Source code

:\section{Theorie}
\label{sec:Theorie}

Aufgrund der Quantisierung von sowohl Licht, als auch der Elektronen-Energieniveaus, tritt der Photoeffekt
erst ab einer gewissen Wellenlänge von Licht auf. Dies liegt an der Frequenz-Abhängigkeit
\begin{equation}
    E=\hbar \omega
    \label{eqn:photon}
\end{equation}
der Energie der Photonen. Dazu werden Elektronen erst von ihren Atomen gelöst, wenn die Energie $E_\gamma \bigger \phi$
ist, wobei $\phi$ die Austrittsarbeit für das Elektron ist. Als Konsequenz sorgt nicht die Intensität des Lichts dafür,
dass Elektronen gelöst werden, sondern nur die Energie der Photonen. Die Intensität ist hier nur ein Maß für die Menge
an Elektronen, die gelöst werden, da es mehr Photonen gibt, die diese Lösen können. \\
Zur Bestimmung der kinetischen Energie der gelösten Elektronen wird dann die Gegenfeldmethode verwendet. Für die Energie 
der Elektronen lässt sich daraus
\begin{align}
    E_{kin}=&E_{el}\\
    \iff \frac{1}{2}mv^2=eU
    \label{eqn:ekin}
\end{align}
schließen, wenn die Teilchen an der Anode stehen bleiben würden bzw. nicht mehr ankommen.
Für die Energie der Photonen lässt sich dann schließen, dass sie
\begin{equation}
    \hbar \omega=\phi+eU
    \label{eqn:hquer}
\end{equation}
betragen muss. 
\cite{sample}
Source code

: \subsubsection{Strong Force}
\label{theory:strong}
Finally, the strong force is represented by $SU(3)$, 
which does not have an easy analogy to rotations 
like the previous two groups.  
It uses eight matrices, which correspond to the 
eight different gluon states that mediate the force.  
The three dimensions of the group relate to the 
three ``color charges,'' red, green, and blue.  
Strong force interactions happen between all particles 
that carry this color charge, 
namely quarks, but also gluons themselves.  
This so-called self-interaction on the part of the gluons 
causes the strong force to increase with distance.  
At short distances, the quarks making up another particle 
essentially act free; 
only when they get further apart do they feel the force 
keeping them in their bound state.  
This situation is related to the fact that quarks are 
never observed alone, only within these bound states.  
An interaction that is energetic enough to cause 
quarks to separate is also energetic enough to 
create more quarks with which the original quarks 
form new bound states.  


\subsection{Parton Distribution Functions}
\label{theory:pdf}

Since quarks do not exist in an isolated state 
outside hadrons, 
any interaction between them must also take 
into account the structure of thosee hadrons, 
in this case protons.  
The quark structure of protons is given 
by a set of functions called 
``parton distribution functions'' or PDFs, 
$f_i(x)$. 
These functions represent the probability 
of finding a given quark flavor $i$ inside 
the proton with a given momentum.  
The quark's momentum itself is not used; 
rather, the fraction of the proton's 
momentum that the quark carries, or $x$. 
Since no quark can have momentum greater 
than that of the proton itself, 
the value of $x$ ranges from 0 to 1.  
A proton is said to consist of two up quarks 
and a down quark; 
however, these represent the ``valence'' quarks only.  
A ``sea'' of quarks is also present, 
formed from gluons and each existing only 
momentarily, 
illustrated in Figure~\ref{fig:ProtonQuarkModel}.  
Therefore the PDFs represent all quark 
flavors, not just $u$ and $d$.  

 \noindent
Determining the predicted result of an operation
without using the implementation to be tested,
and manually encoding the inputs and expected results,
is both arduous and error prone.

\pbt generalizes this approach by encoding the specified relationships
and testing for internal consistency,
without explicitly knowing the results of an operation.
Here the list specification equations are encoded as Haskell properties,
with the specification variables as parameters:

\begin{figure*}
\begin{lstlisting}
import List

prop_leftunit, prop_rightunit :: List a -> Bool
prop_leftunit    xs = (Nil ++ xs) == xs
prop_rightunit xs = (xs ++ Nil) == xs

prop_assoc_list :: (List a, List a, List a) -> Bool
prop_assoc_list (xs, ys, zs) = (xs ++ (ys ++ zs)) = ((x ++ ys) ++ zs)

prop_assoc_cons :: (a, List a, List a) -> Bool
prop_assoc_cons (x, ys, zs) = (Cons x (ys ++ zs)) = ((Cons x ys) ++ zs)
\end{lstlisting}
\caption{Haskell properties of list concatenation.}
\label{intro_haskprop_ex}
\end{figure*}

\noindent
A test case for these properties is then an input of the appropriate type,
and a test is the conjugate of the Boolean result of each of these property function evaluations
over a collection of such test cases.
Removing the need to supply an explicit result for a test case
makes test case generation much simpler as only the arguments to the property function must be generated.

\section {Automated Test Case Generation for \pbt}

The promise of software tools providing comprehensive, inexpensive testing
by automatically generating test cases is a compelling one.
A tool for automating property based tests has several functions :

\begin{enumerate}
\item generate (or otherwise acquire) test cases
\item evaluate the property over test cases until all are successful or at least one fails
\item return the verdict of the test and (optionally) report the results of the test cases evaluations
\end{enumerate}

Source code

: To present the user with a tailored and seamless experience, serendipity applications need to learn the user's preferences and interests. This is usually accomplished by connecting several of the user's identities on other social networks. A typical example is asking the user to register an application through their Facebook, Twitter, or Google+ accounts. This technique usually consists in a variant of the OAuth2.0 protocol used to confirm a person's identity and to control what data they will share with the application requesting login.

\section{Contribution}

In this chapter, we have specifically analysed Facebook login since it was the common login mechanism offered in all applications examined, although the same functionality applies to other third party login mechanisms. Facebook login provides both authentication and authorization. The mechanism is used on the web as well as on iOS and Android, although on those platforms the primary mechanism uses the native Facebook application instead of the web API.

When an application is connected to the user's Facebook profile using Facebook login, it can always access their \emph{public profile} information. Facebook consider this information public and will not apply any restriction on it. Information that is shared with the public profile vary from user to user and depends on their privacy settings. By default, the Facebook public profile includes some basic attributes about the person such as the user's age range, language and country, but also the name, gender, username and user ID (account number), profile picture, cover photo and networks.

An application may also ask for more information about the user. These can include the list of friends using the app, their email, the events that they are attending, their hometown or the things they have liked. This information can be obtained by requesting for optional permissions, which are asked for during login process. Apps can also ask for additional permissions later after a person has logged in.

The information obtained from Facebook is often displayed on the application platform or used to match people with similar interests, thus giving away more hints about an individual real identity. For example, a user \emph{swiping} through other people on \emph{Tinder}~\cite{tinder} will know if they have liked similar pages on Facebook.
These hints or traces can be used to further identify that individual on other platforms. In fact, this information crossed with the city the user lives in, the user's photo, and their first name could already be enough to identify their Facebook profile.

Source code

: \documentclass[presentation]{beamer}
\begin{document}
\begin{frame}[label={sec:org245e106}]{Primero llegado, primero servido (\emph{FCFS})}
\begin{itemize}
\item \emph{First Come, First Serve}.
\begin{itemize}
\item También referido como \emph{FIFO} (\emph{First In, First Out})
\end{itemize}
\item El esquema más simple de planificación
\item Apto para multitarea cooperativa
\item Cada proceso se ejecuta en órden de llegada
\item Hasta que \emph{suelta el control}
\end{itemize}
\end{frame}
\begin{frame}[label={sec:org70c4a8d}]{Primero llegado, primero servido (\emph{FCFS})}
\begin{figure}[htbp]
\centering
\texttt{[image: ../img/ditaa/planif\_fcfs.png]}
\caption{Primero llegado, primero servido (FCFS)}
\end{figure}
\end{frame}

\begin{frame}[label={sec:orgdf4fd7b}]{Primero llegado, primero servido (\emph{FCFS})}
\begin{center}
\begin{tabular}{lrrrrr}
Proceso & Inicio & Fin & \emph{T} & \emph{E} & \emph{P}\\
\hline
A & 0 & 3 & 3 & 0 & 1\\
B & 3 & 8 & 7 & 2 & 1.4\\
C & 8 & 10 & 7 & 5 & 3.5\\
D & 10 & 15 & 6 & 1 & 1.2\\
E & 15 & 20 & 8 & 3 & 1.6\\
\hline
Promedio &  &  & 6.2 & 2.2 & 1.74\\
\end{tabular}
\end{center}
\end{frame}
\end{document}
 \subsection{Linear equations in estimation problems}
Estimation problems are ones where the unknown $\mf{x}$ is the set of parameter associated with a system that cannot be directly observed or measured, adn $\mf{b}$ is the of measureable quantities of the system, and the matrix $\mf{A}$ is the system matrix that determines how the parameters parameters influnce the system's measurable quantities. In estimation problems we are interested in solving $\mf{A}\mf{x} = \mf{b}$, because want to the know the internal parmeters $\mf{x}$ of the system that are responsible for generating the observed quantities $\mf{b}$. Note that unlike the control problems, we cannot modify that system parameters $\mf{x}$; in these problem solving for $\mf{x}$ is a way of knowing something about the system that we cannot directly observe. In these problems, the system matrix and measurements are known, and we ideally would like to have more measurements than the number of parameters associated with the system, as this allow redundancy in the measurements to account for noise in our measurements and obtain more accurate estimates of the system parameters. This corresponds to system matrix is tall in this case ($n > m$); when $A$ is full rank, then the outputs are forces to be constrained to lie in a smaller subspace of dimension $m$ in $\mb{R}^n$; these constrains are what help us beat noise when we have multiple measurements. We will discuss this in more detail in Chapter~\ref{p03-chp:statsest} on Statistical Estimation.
+-------+
WHAT IS BEING ASKED
In the entries above, some lines hold the string "momentum". Copy each of them.

RESPONSE TO THIS EXERCISE
the proton with a given momentum.  
The quark's momentum itself is not used; 
momentum that the quark carries, or $x$. 
Since no quark can have momentum greater 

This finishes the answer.